At the same time, “reserved-spectrum” antibiotics — the drugs of last resort like vancomycin — saw an increase of 30% over the seven-year period of the report. While the rate is still incredibly low (less than 1 prescription per 100 patients) in comparison to the other types of antibiotics, the increasing use of these drugs — coupled with the fact that these sorts of drugs have historically been used primarily for inpatient treatment — may indicate that physicians are more frequently seeing drug-resistant infections that won’t respond to other, more common antibiotics.
Regional Issues
Though the general rate of antibiotics prescription is down, the rate varies widely by region, with several southern and southeastern states having significantly higher rates than the national level.
Eight states — Mississippi, Alabama, Arkansas, Kentucky, Louisiana, Tennessee, West Virginia, and Oklahoma — have antibiotics prescribing rates in excess of 100 prescriptions per 100 patients, with Mississippi (123.3) and Alabama (122.8) having the highest rates in the country.
The silver lining in these numbers is that antibiotics prescribing rates have declined since 2010 in each of these states. Both Tennessee and West Virginia saw declines (12% and 13%, respectively) that were better than the 9% average decline for all states.

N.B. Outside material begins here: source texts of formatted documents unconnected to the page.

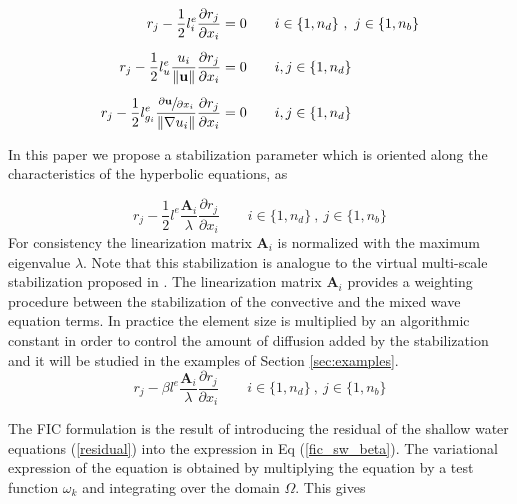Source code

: \documentclass[a4paper,12pt]{article}
\newcommand{\pder}[2]{\frac{\partial#1}{\partial#2}}
\newcommand{\norm}[1]{\lVert#1\rVert}
\begin{document}
\begin{subequations}
\begin{align}
r_j - \frac{1}{2}l^e_i\pder{r_j}{x_i} &= 0
    \qquad i\in\{1,n_d\} \ ,\ j\in\{1,n_b\}\\[5pt]
r_j - \frac{1}{2}l^e_u\frac{u_i}{\norm{\mathbf{u}}}\pder{r_j}{x_i} &= 0
    \qquad i,j\in\{1,n_d\}\\[5pt]
r_j - \frac{1}{2}l^e_{g_i}\frac{\sfrac{\partial\mathbf{u}}{\partial x_i}}{\norm{\nabla u_i}}\pder{r_j}{x_i} &= 0
    \qquad i,j\in\{1,n_d\}
\end{align}
\end{subequations}

In this paper we propose a stabilization parameter which is oriented along the characteristics of the hyperbolic equations, as

\begin{equation} \label{fic_sw}
r_j - \frac{1}{2}l^e\frac{\mathbf{A}_i}{\lambda}\pder{r_j}{x_i}
    \qquad i\in\{1,n_d\} \ ,\ j\in\{1,n_b\}
\end{equation}
For consistency the linearization matrix $\mathbf{A}_i$ is normalized with the maximum eigenvalue $\lambda$. Note that this stabilization is analogue to the virtual multi-scale stabilization proposed in \cite{codina2008b}. The linearization matrix $\mathbf{A}_i$ provides a weighting procedure between the stabilization of the convective and the mixed wave equation terms. In practice the element size is multiplied by an algorithmic constant in order to control the amount of diffusion added by the stabilization and it will be studied in the examples of Section \ref{sec:examples}.
\begin{equation} \label{fic_sw_beta}
r_j - \beta l^e\frac{\mathbf{A}_i}{\lambda}\pder{r_j}{x_i}
    \qquad i\in\{1,n_d\} \ ,\ j\in\{1,n_b\}
\end{equation}

The FIC formulation is the result of introducing the residual of the shallow water equations (\ref{residual}) into the expression in Eq (\ref{fic_sw_beta}). The variational expression of the equation is obtained by multiplying the equation by a test function $\omega_k$ and integrating over the domain $\Omega$. This gives
\end{document}
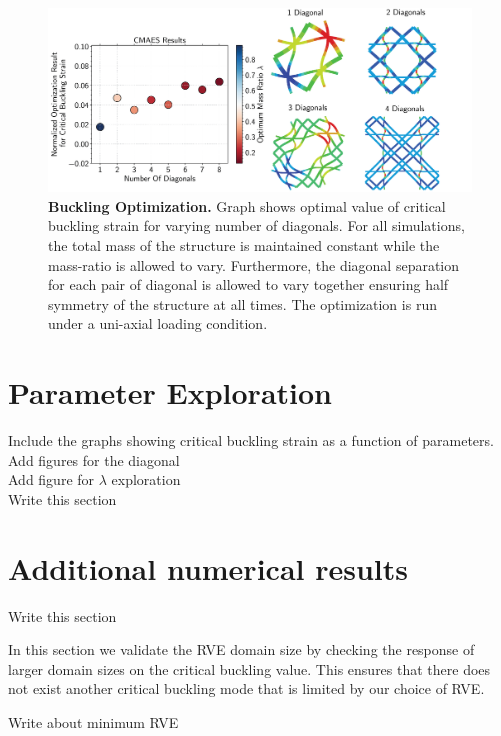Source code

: \documentclass[10pt,twoside]{fernandes_supp}
\newcommand{\mf}[1]{\colorbox{blue!10}{\color{color3}#1}}
\begin{document}
\begin{figure}[H]
    \centering
    \includegraphics[width=0.9\linewidth]{SFig6.png}
    \caption{{\bf Buckling Optimization.} Graph shows optimal value of critical buckling strain for varying number of diagonals. For all simulations, the total mass of the structure is maintained constant while the mass-ratio is allowed to vary. Furthermore, the diagonal separation for each pair of diagonal is allowed to vary together ensuring half symmetry of the structure at all times. The optimization is run under a uni-axial loading condition.}
    \label{BucklingOptimization}
\end{figure}

\section{Parameter Exploration}
Include the graphs showing critical buckling strain as a function of parameters.\\
\mf{Add figures for the diagonal}\\
\mf{Add figure for $\lambda$ exploration}\\
\mf{Write this section}


\section{Additional numerical results}
\mf{Write this section}

 In this section we validate the RVE domain size by checking the response of larger domain sizes on the critical buckling value. This ensures that there does not exist another critical buckling mode that is limited by our choice of RVE.

\mf{Write about minimum RVE}


\nocite{aizenberg2005}
\nocite{deshpande2001}
\nocite{miserez2008}
\nocite{weaver2010}



% 
\end{document}
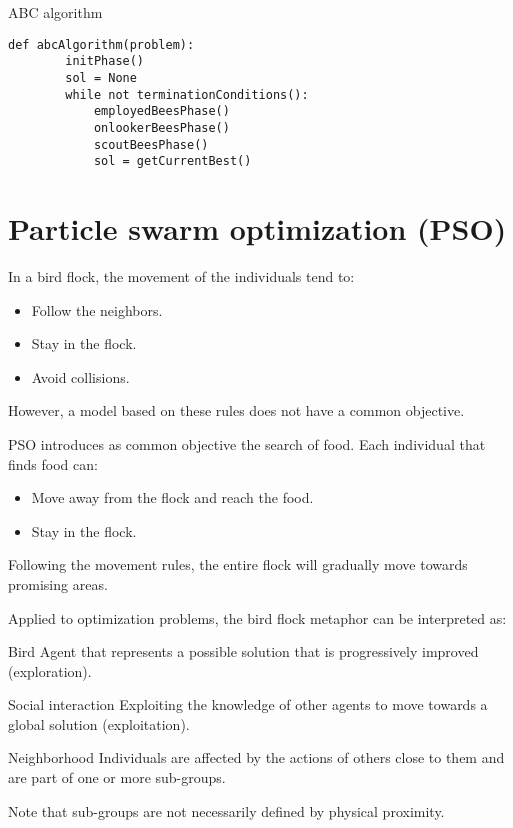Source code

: \begin{algorithm}
\caption{ABC algorithm}
\begin{lstlisting}[mathescape=true]
    def abcAlgorithm(problem):
        initPhase()
        sol = None
        while not terminationConditions():
            employedBeesPhase()
            onlookerBeesPhase()
            scoutBeesPhase()
            sol = getCurrentBest()
\end{lstlisting}
\end{algorithm}



\section{Particle swarm optimization (PSO)}

In a bird flock, the movement of the individuals tend to:
\begin{itemize}
    \item Follow the neighbors.
    \item Stay in the flock.
    \item Avoid collisions.
\end{itemize}
However, a model based on these rules does not have a common objective.

PSO introduces as common objective the search of food.
Each individual that finds food can:
\begin{itemize}
    \item Move away from the flock and reach the food.
    \item Stay in the flock.
\end{itemize}
Following the movement rules, the entire flock will gradually move towards promising areas.

Applied to optimization problems, the bird flock metaphor can be interpreted as:
\begin{descriptionlist}
    \item[Bird] 
        Agent that represents a possible solution that is progressively improved (exploration).

    \item[Social interaction] 
        Exploiting the knowledge of other agents to move towards a global solution (exploitation).

    \item[Neighborhood]
        Individuals are affected by the actions of others close to them and are part of one or more sub-groups.

        Note that sub-groups are not necessarily defined by physical proximity.
\end{descriptionlist}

In fact, only two states — Delaware and Illinois — saw their prescribing rates go up during the seven-year period (3% increases in both cases). Nebraska’s rate remained unchanged.

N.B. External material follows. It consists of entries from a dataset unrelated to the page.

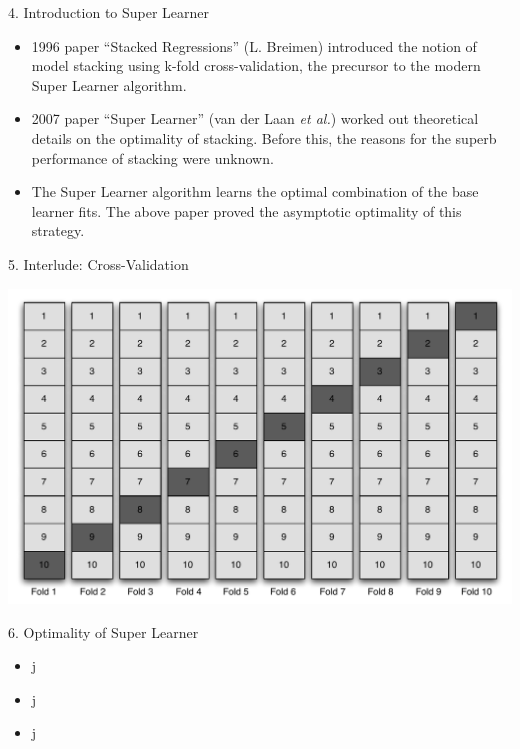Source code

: \documentclass[12pt,t]{beamer}
\begin{document}
\begin{frame}[c]{4. Introduction to Super Learner}

\vspace*{3mm}

\centering

  \begin{itemize}
    \itemsep12pt
    \item 1996 paper ``Stacked Regressions'' (L. Breimen) introduced the notion
          of model stacking using k-fold cross-validation, the precursor to the
          modern Super Learner algorithm.
    \item 2007 paper ``Super Learner'' (van der Laan \textit{et al.}) worked out
          theoretical details on the optimality of stacking. Before this, the
          reasons for the superb performance of stacking were unknown.
    \item The Super Learner algorithm learns the optimal combination of the
          base learner fits. The above paper proved the asymptotic optimality
          of this strategy.
  \end{itemize}

\note{
}
\end{frame}


\begin{frame}[c]{5. Interlude: Cross-Validation}

\vspace*{3mm}

\centering

\includegraphics[scale=0.45]{Figs/cv.pdf}

\note{
}
\end{frame}


\begin{frame}[c]{6. Optimality of Super Learner}

\vspace*{3mm}

\centering

  \begin{itemize}
    \itemsep12pt
    \item j
    \item j
    \item j
  \end{itemize}

\note{
}
\end{frame}
\end{document}
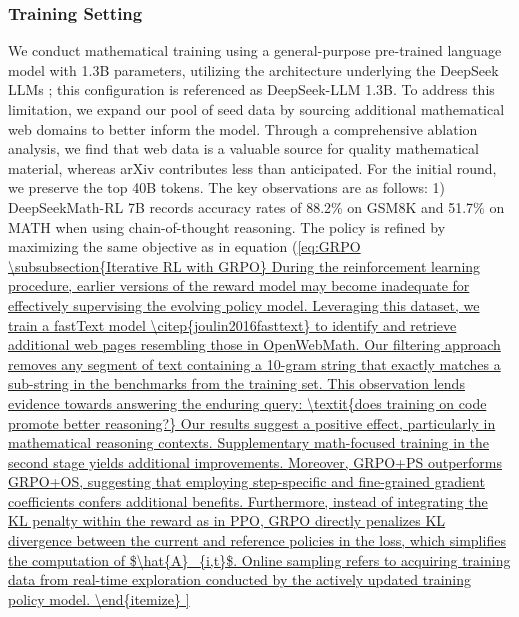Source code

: \subsubsection{Training Setting}
\label{sec:quality-policy}
We conduct mathematical training using a general-purpose pre-trained language model with 1.3B parameters, utilizing the architecture underlying the DeepSeek LLMs \citep{deepseek-llm}; this configuration is referenced as DeepSeek-LLM 1.3B. To address this limitation, we expand our pool of seed data by sourcing additional mathematical web domains to better inform the model. Through a comprehensive ablation analysis, we find that web data is a valuable source for quality mathematical material, whereas arXiv contributes less than anticipated. For the initial round, we preserve the top 40B tokens. The key observations are as follows: 1) DeepSeekMath-RL 7B records accuracy rates of 88.2\% on GSM8K and 51.7\% on MATH when using chain-of-thought reasoning. The policy is refined by maximizing the same objective as in equation (\ref{eq:GRPO

\subsubsection{Iterative RL with GRPO} During the reinforcement learning procedure, earlier versions of the reward model may become inadequate for effectively supervising the evolving policy model. Leveraging this dataset, we train a fastText model \citep{joulin2016fasttext} to identify and retrieve additional web pages resembling those in OpenWebMath. Our filtering approach removes any segment of text containing a 10-gram string that exactly matches a sub-string in the benchmarks from the training set. This observation lends evidence towards answering the enduring query: \textit{does training on code promote better reasoning?} Our results suggest a positive effect, particularly in mathematical reasoning contexts. Supplementary math-focused training in the second stage yields additional improvements. Moreover, GRPO+PS outperforms GRPO+OS, suggesting that employing step-specific and fine-grained gradient coefficients confers additional benefits. Furthermore, instead of integrating the KL penalty within the reward as in PPO, GRPO directly penalizes KL divergence between the current and reference policies in the loss, which simplifies the computation of $\hat{A}_{i,t}$. Online sampling refers to acquiring training data from real-time exploration conducted by the actively updated training policy model. \end{itemize}

}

Why Do Doctors Prescribe Unnecessary Antibiotics?
There’s no reason for a physician in the U.S. to not be aware of the link between overuse of antibiotics and drug-resistant bacteria, so why do some continue to write prescriptions for antibiotics that won’t help anyone?
One study out of Iceland attempted to identify the many factors at play in a physician’s decision to write a pointless prescription. Patient pressure was the most frequently cited cause in that study, and some doctors admitted that writing the antibiotics prescription was sometimes just a way to get through their day.
“I don’t like to argue with people and disagree with them… if they feel they’re right in some degree, somehow I don’t argue with them about it,” said one doctor in response to that study. “Even if I think I’m right. So I back down by issuing a prescription, in some cases.”
Others said they feared losing patients to doctors who would fulfill the patient’s wish for antibiotics, and that insistent patients are eventually going to find someone who will write that prescription.
It certainly can’t help when some companies reinforce the public’s misconceptions about antibiotics — like the pharmacy delivery startup that advertised “very, very strong antibiotics” for people who had been simply been near someone else who sneezed.
There’s also a sense of “I’m not the problem” among some doctors. A 2014 study from researchers at Children’s Hospital of Philadelphia also found that even though most pediatric physicians agree that overuse of antibiotics is a vital public health concern, many were dismissive that pediatricians were contributing to the problem by overprescribing antibiotics. Instead, these doctors blamed the overprescribing on non-pediatric care providers like emergency rooms and “quickie clinics.”
At the same time, nearly all of these same pediatric doctors surveyed for the study admitted they had “caved” to parental pressure and prescribed antibiotics despite deeming them unnecessary, particularly during cold and flu season.
“Honestly, I think some patients do get antibiotics just because we are running behind when we don’t have time to explain to parents why they aren’t necessary,” admitted one physician.